A FDA liberou nos Estados Unidos o PrecivityAD2, exame de sangue que auxilia na investigação da doença de Alzheimer em adultos a partir dos 40 anos. A indicação vale apenas para pessoas com sinais ou sintomas de comprometimento cognitivo, como alterações persistentes de memória, raciocínio ou capacidade funcional, que já estejam sendo avaliadas por um profissional experiente nessa área.
O teste é o terceiro exame sanguíneo para biomarcadores do Alzheimer autorizado pela agência americana, mas o primeiro cuja indicação começa aos 40 anos. A novidade amplia a faixa etária atendida por esse tipo de tecnologia. Ela não transforma, porém, uma coleta de sangue em diagnóstico definitivo.
O que o exame procura
O PrecivityAD2 utiliza espectrometria de massa para medir duas combinações de proteínas no plasma. Uma delas é a proporção entre beta-amiloide 42 e beta-amiloide 40. A outra compara a tau fosforilada na posição 217 com a tau não fosforilada na mesma posição.
Esses resultados são processados por um algoritmo que gera o chamado Escore de Probabilidade Amiloide 2, com valores de zero a cem.
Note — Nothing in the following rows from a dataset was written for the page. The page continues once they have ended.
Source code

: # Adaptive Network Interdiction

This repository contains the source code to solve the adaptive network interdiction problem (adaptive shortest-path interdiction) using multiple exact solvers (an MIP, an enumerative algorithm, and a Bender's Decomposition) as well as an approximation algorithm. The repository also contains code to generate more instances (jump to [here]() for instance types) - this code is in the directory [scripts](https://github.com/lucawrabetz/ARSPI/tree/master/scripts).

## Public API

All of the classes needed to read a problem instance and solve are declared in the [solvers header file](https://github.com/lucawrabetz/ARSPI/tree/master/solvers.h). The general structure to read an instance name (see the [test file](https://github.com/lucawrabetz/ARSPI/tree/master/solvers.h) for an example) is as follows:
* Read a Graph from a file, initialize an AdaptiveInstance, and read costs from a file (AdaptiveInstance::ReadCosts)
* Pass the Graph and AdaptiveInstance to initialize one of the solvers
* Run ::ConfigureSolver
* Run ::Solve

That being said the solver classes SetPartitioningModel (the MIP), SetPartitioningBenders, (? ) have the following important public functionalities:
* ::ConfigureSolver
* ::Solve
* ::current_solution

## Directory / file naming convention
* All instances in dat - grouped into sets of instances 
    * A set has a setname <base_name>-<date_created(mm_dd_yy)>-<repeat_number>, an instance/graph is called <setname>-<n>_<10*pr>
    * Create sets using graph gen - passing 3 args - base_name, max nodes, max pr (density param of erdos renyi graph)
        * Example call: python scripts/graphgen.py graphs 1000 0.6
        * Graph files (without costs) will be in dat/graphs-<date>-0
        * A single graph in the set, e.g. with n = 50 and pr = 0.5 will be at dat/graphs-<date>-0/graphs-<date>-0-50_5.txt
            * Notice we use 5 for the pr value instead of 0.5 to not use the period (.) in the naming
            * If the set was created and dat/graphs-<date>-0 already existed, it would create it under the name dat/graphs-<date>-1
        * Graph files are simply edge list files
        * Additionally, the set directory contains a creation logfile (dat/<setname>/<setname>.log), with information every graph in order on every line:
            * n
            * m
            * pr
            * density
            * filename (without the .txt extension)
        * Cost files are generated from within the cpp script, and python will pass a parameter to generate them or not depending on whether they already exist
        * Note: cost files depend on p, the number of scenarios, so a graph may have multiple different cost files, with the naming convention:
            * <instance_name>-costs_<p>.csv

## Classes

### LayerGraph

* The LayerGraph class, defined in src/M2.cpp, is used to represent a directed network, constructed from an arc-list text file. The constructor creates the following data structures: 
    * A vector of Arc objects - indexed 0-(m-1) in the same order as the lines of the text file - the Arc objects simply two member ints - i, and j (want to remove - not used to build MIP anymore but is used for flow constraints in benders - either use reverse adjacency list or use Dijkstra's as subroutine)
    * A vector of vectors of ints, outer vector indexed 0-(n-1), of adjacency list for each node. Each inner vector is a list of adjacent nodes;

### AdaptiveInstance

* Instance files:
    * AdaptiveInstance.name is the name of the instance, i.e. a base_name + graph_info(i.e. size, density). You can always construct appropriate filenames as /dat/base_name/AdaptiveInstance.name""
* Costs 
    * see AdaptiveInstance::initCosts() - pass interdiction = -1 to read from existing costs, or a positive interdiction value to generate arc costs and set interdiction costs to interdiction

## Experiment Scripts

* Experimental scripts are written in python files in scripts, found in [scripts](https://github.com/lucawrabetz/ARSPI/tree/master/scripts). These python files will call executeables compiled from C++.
O objetivo é estimar a probabilidade de existirem placas de beta-amiloide no cérebro, uma das principais alterações biológicas associadas ao Alzheimer. A presença dessas placas, isoladamente, não explica todos os sintomas nem exclui outras causas de perda cognitiva.
O que mostram os números
Segundo os dados apresentados para a liberação, o estudo de validação reuniu 1.142 pessoas com sinais ou sintomas de declínio cognitivo. Um resultado classificado como positivo apresentou valor preditivo positivo de 97,6%. Isso significa que, dentro da população estudada, 97,6% dos resultados positivos corresponderam à presença de placas confirmada por PET amiloide ou análise do líquido cefalorraquidiano.
Já o resultado negativo teve valor preditivo negativo de 93,1%. Houve ainda uma categoria chamada provavelmente positivo, encontrada em 17,3% dos participantes, com valor preditivo positivo de 77,3%. Esses percentuais não representam uma acurácia universal. Valores preditivos mudam conforme a frequência da doença e as características da população examinada.
Estudos publicados anteriormente encontraram bom desempenho do escore na comparação com PET amiloide. Uma validação independente relatou 91% de acurácia, 90% de sensibilidade e 92% de especificidade em pessoas com comprometimento cognitivo. Mesmo assim, resultados falsos positivos e falsos negativos continuam possíveis.
Para quem o teste não é indicado
O exame não foi autorizado para rastrear adultos sem sintomas. Também não deve ser solicitado apenas por curiosidade, histórico familiar ou receio de desenvolver demência no futuro. A própria indicação determina que o resultado seja interpretado junto com histórico médico, avaliação cognitiva e funcional, exame neurológico e investigação de outras causas possíveis.
Diretrizes clínicas recomendam que biomarcadores sanguíneos sejam usados em atendimento especializado e somente depois de uma avaliação completa. Dependendo do resultado, do quadro clínico e do teste utilizado, o médico ainda pode considerar PET cerebral ou análise do líquido cefalorraquidiano.
E no Brasil
Uma versão laboratorial anterior do PrecivityAD2 já é oferecida por unidades ligadas ao Grupo Fleury, com indicação divulgada para pessoas a partir dos 55 anos, com sintomas cognitivos e pedido médico. Essa oferta não deve ser confundida automaticamente com a nova versão liberada pela FDA, que o fabricante espera disponibilizar nos Estados Unidos ainda em 2026.
Não posso confirmar que a versão recém-liberada para pacientes a partir dos 40 anos tenha registro específico na Anvisa ou esteja disponível no Brasil. Até que haja confirmação regulatória e comercial, pessoas interessadas devem consultar um neurologista, geriatra ou serviço especializado em memória antes de solicitar qualquer exame.